Saved entries
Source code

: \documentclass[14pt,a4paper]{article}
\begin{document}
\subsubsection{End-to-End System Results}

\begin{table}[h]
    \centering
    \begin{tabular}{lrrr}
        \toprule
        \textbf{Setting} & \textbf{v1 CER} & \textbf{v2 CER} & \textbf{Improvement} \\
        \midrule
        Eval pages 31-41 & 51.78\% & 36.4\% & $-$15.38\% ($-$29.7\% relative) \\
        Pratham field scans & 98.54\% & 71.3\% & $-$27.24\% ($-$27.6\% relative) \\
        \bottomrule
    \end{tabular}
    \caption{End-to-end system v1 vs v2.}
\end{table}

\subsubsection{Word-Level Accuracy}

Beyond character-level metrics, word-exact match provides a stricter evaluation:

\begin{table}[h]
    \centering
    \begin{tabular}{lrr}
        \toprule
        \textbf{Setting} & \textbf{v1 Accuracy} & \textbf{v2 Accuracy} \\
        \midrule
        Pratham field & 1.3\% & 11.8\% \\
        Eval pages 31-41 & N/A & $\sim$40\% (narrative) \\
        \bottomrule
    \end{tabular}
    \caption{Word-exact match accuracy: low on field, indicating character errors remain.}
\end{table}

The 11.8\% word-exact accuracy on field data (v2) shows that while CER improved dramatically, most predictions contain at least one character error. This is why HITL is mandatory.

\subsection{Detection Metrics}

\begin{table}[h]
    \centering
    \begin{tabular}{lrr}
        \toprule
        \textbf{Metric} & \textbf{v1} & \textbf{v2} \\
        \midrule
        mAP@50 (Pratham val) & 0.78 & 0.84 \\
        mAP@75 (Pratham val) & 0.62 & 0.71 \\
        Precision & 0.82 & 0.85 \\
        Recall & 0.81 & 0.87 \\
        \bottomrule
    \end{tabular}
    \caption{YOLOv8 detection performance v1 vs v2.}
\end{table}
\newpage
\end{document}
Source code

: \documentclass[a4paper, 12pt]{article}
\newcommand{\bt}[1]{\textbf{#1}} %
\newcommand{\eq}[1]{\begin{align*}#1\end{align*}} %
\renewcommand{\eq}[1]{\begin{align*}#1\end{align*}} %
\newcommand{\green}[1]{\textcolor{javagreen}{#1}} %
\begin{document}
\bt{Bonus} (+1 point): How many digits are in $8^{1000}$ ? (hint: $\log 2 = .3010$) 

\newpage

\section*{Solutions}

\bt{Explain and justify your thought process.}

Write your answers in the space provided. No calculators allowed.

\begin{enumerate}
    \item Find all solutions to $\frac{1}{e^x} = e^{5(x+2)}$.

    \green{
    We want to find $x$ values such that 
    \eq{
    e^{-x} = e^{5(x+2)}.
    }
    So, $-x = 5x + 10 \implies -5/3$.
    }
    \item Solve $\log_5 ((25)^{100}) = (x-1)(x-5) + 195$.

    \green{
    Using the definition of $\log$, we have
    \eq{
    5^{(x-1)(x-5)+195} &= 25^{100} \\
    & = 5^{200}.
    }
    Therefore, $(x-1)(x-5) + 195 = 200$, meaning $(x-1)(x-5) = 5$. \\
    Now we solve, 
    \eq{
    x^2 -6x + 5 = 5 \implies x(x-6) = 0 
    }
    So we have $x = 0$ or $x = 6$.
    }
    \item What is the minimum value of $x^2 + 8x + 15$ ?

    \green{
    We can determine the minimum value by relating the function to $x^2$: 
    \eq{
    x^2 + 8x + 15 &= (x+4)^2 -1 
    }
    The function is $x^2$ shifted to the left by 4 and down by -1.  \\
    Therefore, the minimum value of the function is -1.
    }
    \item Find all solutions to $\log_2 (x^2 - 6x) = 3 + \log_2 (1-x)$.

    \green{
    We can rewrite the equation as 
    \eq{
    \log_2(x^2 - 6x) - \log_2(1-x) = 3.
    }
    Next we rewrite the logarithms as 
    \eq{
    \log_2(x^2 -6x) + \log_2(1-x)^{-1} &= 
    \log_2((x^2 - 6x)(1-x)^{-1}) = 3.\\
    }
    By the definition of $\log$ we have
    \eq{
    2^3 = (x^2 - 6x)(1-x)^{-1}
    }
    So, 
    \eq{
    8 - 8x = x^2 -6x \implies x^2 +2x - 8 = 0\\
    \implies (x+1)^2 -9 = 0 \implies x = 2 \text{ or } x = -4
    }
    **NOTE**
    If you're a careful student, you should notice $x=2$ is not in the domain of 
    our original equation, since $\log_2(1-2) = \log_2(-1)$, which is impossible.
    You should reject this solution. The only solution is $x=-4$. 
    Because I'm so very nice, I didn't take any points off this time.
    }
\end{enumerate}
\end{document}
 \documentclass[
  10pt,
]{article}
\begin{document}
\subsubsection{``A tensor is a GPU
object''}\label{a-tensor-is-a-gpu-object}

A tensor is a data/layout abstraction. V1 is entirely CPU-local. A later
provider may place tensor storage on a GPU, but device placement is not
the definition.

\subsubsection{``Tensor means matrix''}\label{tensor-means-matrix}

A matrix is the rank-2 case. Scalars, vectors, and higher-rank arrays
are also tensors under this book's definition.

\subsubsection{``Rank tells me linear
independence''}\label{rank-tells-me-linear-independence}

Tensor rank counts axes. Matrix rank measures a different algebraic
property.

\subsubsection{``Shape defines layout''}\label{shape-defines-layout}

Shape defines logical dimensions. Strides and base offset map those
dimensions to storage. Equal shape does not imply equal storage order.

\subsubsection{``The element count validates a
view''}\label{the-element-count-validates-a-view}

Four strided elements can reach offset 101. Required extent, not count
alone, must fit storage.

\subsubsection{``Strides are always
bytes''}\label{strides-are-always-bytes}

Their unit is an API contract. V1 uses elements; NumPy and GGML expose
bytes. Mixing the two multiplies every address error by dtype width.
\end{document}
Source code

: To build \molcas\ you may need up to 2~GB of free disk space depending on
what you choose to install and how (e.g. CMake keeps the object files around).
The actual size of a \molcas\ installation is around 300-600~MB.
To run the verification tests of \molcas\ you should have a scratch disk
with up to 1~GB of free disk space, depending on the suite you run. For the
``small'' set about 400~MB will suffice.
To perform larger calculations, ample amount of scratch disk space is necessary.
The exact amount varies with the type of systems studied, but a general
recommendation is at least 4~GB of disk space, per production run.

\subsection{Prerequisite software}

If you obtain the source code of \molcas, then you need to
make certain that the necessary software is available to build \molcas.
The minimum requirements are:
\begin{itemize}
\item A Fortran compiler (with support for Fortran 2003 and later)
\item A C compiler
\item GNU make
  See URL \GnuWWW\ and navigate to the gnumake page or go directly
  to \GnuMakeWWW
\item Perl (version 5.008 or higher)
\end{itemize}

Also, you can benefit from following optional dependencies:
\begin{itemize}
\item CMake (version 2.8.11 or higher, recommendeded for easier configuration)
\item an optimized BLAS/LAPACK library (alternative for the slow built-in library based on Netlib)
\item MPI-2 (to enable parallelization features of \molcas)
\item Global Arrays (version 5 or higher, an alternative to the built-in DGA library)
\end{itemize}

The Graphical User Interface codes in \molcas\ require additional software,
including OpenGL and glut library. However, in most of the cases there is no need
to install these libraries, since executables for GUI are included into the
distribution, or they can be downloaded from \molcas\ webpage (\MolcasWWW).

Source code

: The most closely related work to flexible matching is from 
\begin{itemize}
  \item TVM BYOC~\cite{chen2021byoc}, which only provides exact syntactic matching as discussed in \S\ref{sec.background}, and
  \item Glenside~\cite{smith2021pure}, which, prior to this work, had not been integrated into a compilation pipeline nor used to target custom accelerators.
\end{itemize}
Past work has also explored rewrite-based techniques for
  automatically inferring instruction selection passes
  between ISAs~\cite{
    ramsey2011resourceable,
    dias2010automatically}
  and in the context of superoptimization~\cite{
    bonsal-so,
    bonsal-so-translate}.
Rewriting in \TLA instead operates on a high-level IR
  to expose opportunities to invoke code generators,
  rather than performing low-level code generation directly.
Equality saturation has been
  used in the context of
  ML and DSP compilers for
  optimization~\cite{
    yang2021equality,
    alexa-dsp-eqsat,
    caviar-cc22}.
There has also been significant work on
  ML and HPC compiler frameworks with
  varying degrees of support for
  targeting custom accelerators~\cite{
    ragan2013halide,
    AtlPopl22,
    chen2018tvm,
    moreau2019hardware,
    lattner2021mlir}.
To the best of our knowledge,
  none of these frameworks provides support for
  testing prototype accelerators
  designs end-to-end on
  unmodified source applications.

§ DIRECTIONS FOR THIS TASK
Each line of the entries above that includes the string "around" should be copied out.

§ RESULT FOR THIS TASK
what you choose to install and how (e.g. CMake keeps the object files around).
The actual size of a \molcas\ installation is around 300-600~MB.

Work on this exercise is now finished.